On Christmas day in the year of our Lord 800, Pope Leo III crowned Charlemagne and revived the ancient empire, now reborn under the aegis of the church, after a 324-year hiatus due to the “barbarian” invasions. Prior to his coronation by Pope Leo, Charlemagne, formerly known plainly as Charles, was only king of France. Thereafter, almost the entire Western Christendom, with the exception of the British Isles and a small part of Spain, was under the emperor’s rule.

Charlemagne tried to extend his rule to Spain expecting the aid of some Muslim leaders, which did not materialize. His rear was ambushed on his way back—an event that gave rise to the Chanson du Roland and other like it. As emperor, Charlemagne did not observe a separation of Church and State in that he appointed bishops just as he appointed civil servants, although always seeking men of worth. He likewise enacted laws relating to worship and other religious observances, including the collection of tithes as if the same were taxes. Charlemagne was a fan of learning. Albeit not being educated himself, he advocated the establishment of schools and the revival of those already existing. From Spain, he brought Theodulf and appointed him bishop of Orleans. Theodulf then ordered that throughout his diocese, there should be a school in every church open to all. Other bishops soon followed such a policy and this greatly aided in the revival of learning as an enterprise.

This openness to learning, manuscripts were copied and theological activity flourished. The great systematic thinker of that time was John Scotus Erigena, a native of Ireland who had fallen heir to the knowledge of antiquity that had been preserved in the Irish monasteries. He was well versed in Greek. His most famous work was On the Division of Nature. A significant controversy of that time was that with the “Mozarabs.” These Christians kept their ancient pre-Islamic traditions, including their form of worship. The conflict arose, when the Mozarabic Elipandus declared that, according to his divinity, Jesus was the eternal Son of the Father, but that, according to his humanity, he was son only by adoption. This led many to call Elipandus and his followers “adoptionists,” although there was a vast difference with what Elipandus taught and that of adoptionism. The latter claims that Jesus was a mere man whom God had adopted.
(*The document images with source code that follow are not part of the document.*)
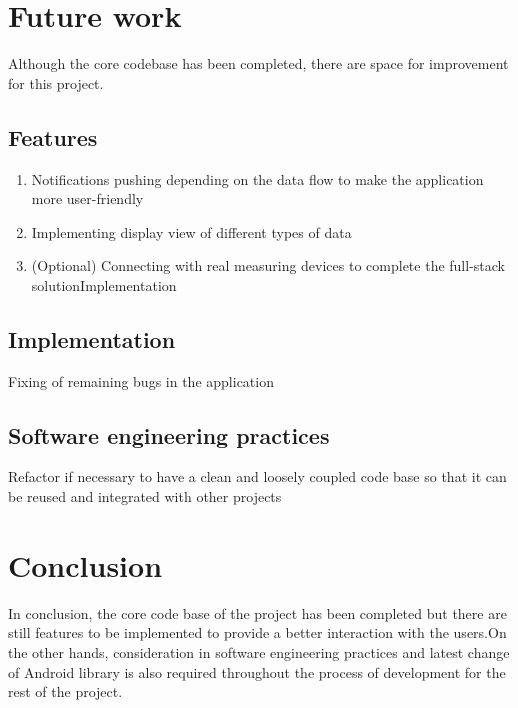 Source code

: \section{Future work} \label{sec:Work done so far}
Although the core codebase has been completed, there are space for improvement for this project.
\subsection{Features}
\begin{enumerate}
    \item Notifications pushing depending on the data flow to make the application more
        user-friendly
    \item Implementing display view of different types of data
    \item (Optional) Connecting with real measuring devices
        to complete the full-stack solutionImplementation
\end{enumerate}

\subsection{Implementation}
Fixing of remaining bugs in the application

\subsection{Software engineering practices}
Refactor if necessary to have a clean and loosely coupled code base so that it can be reused and integrated with other projects

\section{Conclusion}
In conclusion, the core code base of the project has been completed but there are still features to
be implemented to provide a better interaction with the users.On the other hands, consideration in software engineering
practices and latest change of Android library is also required throughout the process of development for the rest of
the project.
\vfill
The crowning of Charlemagne put the papacy in an ambiguous position, on whether or not they are to meddle in secular civil affairs of the State. This period marked the decline of the papacy, as popes would succeed one after another in rapidity due to intrigues and even assassinations through poisoning. After the Carolingian Dynasty, numerous attempts at reform were instituted by some of the monastics and popes such as the monks of Cluny, Bernard of Clairvaux, Bruno (Leo IX), Hildebrand (Gregory VII), Urban II, Paschal II, Gelasius II, and Calixtus II.